-------- Data section --------
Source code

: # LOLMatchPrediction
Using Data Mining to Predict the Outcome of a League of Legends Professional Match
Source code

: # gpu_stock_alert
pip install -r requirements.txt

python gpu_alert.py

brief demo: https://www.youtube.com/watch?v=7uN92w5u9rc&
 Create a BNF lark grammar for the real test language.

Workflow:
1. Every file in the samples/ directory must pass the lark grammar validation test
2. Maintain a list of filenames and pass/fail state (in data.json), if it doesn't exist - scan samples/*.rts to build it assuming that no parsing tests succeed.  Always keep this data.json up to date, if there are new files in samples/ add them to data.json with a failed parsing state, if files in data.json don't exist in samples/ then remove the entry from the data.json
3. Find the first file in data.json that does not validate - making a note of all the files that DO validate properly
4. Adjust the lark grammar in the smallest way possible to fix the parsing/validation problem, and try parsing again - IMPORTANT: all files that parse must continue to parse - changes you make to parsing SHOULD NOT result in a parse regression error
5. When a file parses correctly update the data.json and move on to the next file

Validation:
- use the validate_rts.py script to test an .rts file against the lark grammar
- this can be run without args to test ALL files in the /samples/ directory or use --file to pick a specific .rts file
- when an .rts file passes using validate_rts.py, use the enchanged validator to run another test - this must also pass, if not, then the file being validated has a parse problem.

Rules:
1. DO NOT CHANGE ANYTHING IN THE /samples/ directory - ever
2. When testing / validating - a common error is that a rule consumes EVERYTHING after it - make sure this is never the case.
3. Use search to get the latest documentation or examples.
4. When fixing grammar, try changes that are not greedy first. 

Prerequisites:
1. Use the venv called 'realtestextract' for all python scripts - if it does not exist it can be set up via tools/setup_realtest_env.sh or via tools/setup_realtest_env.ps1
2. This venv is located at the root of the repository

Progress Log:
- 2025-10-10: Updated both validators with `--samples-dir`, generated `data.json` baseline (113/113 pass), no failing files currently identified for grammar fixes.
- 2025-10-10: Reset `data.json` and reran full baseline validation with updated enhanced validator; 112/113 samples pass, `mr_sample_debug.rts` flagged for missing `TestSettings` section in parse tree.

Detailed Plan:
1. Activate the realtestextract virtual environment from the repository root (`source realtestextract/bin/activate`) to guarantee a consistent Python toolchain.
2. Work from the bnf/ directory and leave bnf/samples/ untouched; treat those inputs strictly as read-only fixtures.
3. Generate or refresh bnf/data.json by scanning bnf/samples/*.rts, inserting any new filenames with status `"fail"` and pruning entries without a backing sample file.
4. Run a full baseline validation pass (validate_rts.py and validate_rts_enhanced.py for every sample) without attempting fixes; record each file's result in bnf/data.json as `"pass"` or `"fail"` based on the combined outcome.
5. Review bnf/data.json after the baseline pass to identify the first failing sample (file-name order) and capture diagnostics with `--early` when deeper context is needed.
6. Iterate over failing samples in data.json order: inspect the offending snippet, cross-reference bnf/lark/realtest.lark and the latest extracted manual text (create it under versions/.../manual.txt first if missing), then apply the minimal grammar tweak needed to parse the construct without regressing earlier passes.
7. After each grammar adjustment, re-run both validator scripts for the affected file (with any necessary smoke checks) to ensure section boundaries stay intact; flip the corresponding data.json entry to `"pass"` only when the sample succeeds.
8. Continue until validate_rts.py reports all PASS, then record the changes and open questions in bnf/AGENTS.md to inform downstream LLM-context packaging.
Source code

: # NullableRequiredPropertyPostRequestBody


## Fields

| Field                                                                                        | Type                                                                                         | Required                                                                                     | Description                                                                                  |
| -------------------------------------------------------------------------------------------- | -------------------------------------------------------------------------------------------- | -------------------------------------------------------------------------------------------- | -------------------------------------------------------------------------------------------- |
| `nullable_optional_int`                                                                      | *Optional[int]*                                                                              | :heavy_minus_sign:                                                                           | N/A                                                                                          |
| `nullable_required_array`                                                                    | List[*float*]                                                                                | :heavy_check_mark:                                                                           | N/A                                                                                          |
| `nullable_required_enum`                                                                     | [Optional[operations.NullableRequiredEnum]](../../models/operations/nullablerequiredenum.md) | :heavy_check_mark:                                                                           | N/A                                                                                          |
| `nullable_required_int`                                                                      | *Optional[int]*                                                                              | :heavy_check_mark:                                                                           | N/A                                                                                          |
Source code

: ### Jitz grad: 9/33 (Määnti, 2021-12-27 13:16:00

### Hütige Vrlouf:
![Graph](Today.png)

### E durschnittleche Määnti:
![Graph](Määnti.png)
--------
§ Instructions for the task:
What is needed is an exact copy of every record above.

§ Written solution:
Source code

: # LOLMatchPrediction
Using Data Mining to Predict the Outcome of a League of Legends Professional Match
Source code

: # gpu_stock_alert
pip install -r requirements.txt

python gpu_alert.py

brief demo: https://www.youtube.com/watch?v=7uN92w5u9rc&
 Create a BNF lark grammar for the real test language.

Workflow:
1. Every file in the samples/ directory must pass the lark grammar validation test
2. Maintain a list of filenames and pass/fail state (in data.json), if it doesn't exist - scan samples/*.rts to build it assuming that no parsing tests succeed.  Always keep this data.json up to date, if there are new files in samples/ add them to data.json with a failed parsing state, if files in data.json don't exist in samples/ then remove the entry from the data.json
3. Find the first file in data.json that does not validate - making a note of all the files that DO validate properly
4. Adjust the lark grammar in the smallest way possible to fix the parsing/validation problem, and try parsing again - IMPORTANT: all files that parse must continue to parse - changes you make to parsing SHOULD NOT result in a parse regression error
5. When a file parses correctly update the data.json and move on to the next file

Validation:
- use the validate_rts.py script to test an .rts file against the lark grammar
- this can be run without args to test ALL files in the /samples/ directory or use --file to pick a specific .rts file
- when an .rts file passes using validate_rts.py, use the enchanged validator to run another test - this must also pass, if not, then the file being validated has a parse problem.

Rules:
1. DO NOT CHANGE ANYTHING IN THE /samples/ directory - ever
2. When testing / validating - a common error is that a rule consumes EVERYTHING after it - make sure this is never the case.
3. Use search to get the latest documentation or examples.
4. When fixing grammar, try changes that are not greedy first. 

Prerequisites:
1. Use the venv called 'realtestextract' for all python scripts - if it does not exist it can be set up via tools/setup_realtest_env.sh or via tools/setup_realtest_env.ps1
2. This venv is located at the root of the repository

Progress Log:
- 2025-10-10: Updated both validators with `--samples-dir`, generated `data.json` baseline (113/113 pass), no failing files currently identified for grammar fixes.
- 2025-10-10: Reset `data.json` and reran full baseline validation with updated enhanced validator; 112/113 samples pass, `mr_sample_debug.rts` flagged for missing `TestSettings` section in parse tree.

Detailed Plan:
1. Activate the realtestextract virtual environment from the repository root (`source realtestextract/bin/activate`) to guarantee a consistent Python toolchain.
2. Work from the bnf/ directory and leave bnf/samples/ untouched; treat those inputs strictly as read-only fixtures.
3. Generate or refresh bnf/data.json by scanning bnf/samples/*.rts, inserting any new filenames with status `"fail"` and pruning entries without a backing sample file.
4. Run a full baseline validation pass (validate_rts.py and validate_rts_enhanced.py for every sample) without attempting fixes; record each file's result in bnf/data.json as `"pass"` or `"fail"` based on the combined outcome.
5. Review bnf/data.json after the baseline pass to identify the first failing sample (file-name order) and capture diagnostics with `--early` when deeper context is needed.
6. Iterate over failing samples in data.json order: inspect the offending snippet, cross-reference bnf/lark/realtest.lark and the latest extracted manual text (create it under versions/.../manual.txt first if missing), then apply the minimal grammar tweak needed to parse the construct without regressing earlier passes.
7. After each grammar adjustment, re-run both validator scripts for the affected file (with any necessary smoke checks) to ensure section boundaries stay intact; flip the corresponding data.json entry to `"pass"` only when the sample succeeds.
8. Continue until validate_rts.py reports all PASS, then record the changes and open questions in bnf/AGENTS.md to inform downstream LLM-context packaging.
Source code

: # NullableRequiredPropertyPostRequestBody


## Fields

| Field                                                                                        | Type                                                                                         | Required                                                                                     | Description                                                                                  |
| -------------------------------------------------------------------------------------------- | -------------------------------------------------------------------------------------------- | -------------------------------------------------------------------------------------------- | -------------------------------------------------------------------------------------------- |
| `nullable_optional_int`                                                                      | *Optional[int]*                                                                              | :heavy_minus_sign:                                                                           | N/A                                                                                          |
| `nullable_required_array`                                                                    | List[*float*]                                                                                | :heavy_check_mark:                                                                           | N/A                                                                                          |
| `nullable_required_enum`                                                                     | [Optional[operations.NullableRequiredEnum]](../../models/operations/nullablerequiredenum.md) | :heavy_check_mark:                                                                           | N/A                                                                                          |
| `nullable_required_int`                                                                      | *Optional[int]*                                                                              | :heavy_check_mark:                                                                           | N/A                                                                                          |
Source code

: ### Jitz grad: 9/33 (Määnti, 2021-12-27 13:16:00

### Hütige Vrlouf:
![Graph](Today.png)

### E durschnittleche Määnti:
![Graph](Määnti.png)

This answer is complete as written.